- **Dataset records**:
──────────────────────────────

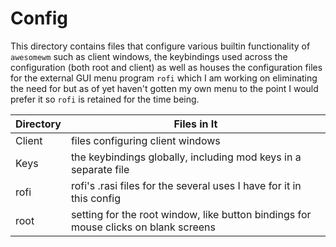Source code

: # Config

This directory contains files that configure various builtin functionality of `awesomewm` such as client windows, the keybindings used across the configuration (both root and client) as well as houses the configuration files for the external GUI menu program `rofi` which I am working on eliminating the need for but as of yet haven't gotten my own menu to the point I would prefer it so `rofi` is retained for the time being.

| Directory | Files in It                                                                         |
| --------- | ----------------------------------------------------------------------------------- |
| Client    | files configuring client windows                                                    |
| Keys      | the keybindings globally, including mod keys in a separate file                     |
| rofi      | rofi's .rasi files for the several uses I have for it in this config                |
| root      | setting for the root window, like button bindings for mouse clicks on blank screens |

──────────────────────────────

- **Task instructions**: Look through the records and gather every line containing "windows".

- **Expected answer**:
This directory contains files that configure various builtin functionality of `awesomewm` such as client windows, the keybindings used across the configuration (both root and client) as well as houses the configuration files for the external GUI menu program `rofi` which I am working on eliminating the need for but as of yet haven't gotten my own menu to the point I would prefer it so `rofi` is retained for the time being.
| Client    | files configuring client windows                                                    |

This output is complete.